Et je n’oublie pas non plus tous les dissidents politiques, culturels, sociaux, des quatre continents qui dans l’histoire de l’humanité ont fui les oppressions conjoncturelles, pour renaître en exil, dans d’autres pays accueillants et tolérants.

Mais, pour moi la figure ultime de l’exil reste Ulysse, ce Roi d’Ithaque, qui partit faire la guerre de Troie, mais qui n’avait qu’un idéal, celui de retrouver son cosmos intérieur, c’est-à-dire, la vie bonne, le retour à l’harmonie, avec les siens, sa patrie, contre les chaos du temps. Son odyssée est une initiation, ses d’étapes  des épreuves. Le trajet d’une expérience et d’un contact mystique dans la nature et de l’homme dans cette nature.
Après l’hubris de Troie, Ulysse dans son chemin de croix terrestre, au centre de lui-même, partit à la recherche de “sa” vérité. Il fût en quête de son âme humaine et de celle du monde.
Ulysse héros, vainquit la peur de la mort en refusant l’immortalité et la jeunesse éternelle que lui offrait la déesse Calypso, préférant « souffrir les flèches outrageantes du temps » comme dit Shakespeare et rester mortel pour rejoindre son île et retrouver sa famille. En clair  mieux vaut une vie mortelle réussie qu’une immortalité ratée.
L’Odyssée d’Homère nous parle toujours, au XXIe siècle en des termes actuel, du retour au pays natal, comme un chant de la remise en ordre du destin. Le rétablissement de l’harmonie. Comme le dit le poète « le temps ramènera l’ordre des anciens jours ». Oui, Ulysse nous ressemble car nous devons également poursuivre le chemin malgré la colère des dieux, et chercher un sens à notre vie. Que voulons-nous ? Mourir dans la disgrâce ? Vivre en héros et passer à la postérité ? Par son rachat de ses fautes morales, par l’exercice de la vertu et l’intelligence du cœur, l’initié ne peut-il pas sortir du désert en poursuivant son voyage ?

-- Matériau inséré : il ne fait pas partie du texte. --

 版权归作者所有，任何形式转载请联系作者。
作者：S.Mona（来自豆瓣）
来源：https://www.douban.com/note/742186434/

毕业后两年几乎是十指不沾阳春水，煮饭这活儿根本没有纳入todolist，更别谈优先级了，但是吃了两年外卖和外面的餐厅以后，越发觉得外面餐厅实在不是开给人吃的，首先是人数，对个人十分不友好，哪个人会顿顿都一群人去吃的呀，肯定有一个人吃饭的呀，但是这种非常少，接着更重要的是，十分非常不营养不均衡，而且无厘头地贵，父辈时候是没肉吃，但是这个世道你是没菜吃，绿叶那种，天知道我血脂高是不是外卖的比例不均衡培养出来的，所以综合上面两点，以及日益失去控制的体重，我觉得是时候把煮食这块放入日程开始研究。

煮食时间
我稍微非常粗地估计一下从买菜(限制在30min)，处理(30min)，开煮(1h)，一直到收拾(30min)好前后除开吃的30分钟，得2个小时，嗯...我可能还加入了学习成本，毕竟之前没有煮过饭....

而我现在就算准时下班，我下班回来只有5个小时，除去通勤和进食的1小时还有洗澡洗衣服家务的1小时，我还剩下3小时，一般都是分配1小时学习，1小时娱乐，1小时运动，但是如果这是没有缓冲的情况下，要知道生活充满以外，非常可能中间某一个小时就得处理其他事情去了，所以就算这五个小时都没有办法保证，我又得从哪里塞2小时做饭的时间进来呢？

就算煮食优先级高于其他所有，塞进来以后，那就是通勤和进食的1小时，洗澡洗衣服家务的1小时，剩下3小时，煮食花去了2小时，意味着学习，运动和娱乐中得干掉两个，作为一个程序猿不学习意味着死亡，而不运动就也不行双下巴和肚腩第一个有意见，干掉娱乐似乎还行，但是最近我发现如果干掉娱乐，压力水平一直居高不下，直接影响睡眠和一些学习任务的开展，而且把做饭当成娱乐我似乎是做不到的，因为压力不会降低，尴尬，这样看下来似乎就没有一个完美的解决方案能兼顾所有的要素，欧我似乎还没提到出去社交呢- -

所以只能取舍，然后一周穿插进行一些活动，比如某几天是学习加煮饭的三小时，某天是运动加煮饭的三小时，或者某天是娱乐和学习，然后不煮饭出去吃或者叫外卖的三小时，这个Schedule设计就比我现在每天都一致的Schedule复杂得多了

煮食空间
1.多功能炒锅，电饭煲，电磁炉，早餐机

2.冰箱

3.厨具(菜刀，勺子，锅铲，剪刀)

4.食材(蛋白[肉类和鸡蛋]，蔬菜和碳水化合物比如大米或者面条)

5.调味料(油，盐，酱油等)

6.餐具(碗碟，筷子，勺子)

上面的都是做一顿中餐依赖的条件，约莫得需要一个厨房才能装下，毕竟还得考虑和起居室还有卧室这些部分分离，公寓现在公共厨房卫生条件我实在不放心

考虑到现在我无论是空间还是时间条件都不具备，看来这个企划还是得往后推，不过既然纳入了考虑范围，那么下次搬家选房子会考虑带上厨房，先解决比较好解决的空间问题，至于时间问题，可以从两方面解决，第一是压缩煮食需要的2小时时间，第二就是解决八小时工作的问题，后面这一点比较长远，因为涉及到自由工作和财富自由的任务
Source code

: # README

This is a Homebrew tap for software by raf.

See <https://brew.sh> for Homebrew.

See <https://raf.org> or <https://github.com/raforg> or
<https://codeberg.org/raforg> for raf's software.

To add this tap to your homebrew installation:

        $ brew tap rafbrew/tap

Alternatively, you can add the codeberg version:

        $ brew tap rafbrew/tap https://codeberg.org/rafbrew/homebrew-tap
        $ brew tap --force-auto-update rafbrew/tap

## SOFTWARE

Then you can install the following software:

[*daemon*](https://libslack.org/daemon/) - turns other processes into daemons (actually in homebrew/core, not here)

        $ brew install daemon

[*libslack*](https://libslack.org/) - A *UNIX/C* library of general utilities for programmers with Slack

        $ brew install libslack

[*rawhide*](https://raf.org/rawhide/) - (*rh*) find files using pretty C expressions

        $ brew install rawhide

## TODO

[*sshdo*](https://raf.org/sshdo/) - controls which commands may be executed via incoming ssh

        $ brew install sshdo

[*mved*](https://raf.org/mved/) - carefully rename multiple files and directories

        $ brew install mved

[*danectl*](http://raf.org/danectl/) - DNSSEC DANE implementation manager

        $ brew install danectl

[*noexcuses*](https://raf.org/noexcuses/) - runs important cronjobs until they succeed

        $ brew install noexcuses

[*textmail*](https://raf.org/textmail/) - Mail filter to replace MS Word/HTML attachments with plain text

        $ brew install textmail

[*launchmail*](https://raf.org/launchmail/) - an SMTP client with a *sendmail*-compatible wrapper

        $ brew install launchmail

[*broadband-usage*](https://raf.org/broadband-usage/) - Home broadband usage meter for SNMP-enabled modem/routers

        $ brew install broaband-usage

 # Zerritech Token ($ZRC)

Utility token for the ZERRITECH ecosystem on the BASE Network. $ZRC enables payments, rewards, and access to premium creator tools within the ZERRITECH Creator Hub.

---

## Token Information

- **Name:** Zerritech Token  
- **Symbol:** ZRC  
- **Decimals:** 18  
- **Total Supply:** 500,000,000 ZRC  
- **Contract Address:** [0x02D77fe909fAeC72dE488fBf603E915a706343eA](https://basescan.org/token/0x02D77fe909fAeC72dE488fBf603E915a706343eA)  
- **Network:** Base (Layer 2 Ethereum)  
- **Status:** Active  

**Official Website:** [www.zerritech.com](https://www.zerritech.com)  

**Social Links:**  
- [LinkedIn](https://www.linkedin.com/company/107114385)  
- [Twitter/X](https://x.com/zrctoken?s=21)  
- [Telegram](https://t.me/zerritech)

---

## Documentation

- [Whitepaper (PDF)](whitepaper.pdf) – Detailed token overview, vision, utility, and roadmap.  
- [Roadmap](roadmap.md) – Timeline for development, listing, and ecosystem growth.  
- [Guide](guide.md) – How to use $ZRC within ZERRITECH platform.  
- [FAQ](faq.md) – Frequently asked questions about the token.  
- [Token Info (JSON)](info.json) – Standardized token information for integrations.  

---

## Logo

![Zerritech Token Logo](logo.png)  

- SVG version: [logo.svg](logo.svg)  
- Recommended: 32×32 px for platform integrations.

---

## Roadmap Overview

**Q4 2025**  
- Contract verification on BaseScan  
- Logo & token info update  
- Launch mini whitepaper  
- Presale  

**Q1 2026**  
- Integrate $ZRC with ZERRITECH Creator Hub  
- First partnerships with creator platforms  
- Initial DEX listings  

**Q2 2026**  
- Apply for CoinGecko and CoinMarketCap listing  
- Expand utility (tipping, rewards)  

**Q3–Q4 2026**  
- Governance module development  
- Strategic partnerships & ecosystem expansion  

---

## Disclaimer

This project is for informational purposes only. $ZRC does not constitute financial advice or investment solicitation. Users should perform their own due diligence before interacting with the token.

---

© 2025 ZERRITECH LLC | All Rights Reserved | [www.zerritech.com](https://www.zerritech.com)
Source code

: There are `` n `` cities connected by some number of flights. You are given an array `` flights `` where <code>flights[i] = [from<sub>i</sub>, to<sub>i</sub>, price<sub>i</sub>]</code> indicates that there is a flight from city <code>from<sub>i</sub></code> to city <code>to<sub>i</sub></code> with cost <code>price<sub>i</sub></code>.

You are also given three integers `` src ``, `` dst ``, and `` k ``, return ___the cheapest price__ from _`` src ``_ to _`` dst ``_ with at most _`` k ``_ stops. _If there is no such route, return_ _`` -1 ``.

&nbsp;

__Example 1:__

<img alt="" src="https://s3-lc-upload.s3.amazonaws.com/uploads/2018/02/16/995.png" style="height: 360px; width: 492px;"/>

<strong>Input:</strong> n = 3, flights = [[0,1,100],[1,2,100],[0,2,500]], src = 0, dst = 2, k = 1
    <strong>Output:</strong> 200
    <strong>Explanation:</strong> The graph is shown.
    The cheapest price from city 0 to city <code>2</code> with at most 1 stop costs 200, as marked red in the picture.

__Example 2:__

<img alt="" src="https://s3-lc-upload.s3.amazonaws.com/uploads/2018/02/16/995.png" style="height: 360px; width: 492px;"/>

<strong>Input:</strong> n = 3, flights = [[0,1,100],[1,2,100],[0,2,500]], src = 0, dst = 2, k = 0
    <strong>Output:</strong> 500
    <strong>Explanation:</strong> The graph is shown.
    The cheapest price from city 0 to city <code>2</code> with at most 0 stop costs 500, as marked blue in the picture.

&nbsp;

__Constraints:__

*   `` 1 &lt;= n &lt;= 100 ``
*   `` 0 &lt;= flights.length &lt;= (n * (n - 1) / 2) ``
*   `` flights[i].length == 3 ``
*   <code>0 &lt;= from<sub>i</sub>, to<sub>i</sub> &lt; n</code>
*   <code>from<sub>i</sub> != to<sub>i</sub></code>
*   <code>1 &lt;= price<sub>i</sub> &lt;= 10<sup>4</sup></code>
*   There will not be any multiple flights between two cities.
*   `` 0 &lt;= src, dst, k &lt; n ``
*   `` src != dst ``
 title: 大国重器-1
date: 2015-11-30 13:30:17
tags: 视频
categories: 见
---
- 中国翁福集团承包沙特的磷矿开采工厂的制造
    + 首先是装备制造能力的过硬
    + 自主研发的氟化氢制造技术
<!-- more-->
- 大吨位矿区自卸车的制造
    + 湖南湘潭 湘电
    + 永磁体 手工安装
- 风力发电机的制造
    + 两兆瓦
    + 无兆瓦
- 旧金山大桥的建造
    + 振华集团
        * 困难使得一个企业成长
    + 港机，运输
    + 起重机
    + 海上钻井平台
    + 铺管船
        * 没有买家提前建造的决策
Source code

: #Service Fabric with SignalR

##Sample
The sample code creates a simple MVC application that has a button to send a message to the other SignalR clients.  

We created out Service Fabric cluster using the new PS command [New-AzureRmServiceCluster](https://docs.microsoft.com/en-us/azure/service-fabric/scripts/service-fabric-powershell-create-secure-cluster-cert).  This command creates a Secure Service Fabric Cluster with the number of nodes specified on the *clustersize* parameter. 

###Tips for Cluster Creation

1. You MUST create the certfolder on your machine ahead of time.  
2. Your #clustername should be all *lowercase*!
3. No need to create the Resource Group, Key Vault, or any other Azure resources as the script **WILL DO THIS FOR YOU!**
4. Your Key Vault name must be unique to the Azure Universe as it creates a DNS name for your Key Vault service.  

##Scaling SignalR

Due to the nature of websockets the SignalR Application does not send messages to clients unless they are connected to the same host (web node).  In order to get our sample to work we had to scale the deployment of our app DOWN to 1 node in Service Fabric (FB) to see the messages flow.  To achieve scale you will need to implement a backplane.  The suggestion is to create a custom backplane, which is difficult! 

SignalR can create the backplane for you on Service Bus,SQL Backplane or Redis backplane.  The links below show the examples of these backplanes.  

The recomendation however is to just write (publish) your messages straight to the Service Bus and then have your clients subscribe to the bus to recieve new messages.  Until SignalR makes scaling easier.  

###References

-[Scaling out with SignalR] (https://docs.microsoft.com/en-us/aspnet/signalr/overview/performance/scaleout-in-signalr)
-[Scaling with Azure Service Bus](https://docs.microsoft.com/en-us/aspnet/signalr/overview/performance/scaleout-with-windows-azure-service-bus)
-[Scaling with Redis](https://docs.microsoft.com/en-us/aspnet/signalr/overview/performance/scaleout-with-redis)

Ainsi ma condition humaine d’exilé m’a conduit au cœur de moi-même. En voyageur je suis parti à la recherche de ma terre perdue pour abolir les frontières entre le visible et l’invisible. Je suis parti pour me fuir, m’écrire, me débarrasser de quelque chose, et transformer la contrainte en liberté, comme une victoire sur cet asservissement.
J’ai en retour d’exil retrouvé en moi, mon vrai pays.
De Babylone à Jérusalem en espérance de rachat, avec un nom ineffable dans le cœur,  je suis encore en chemin et je recherche  la vérité.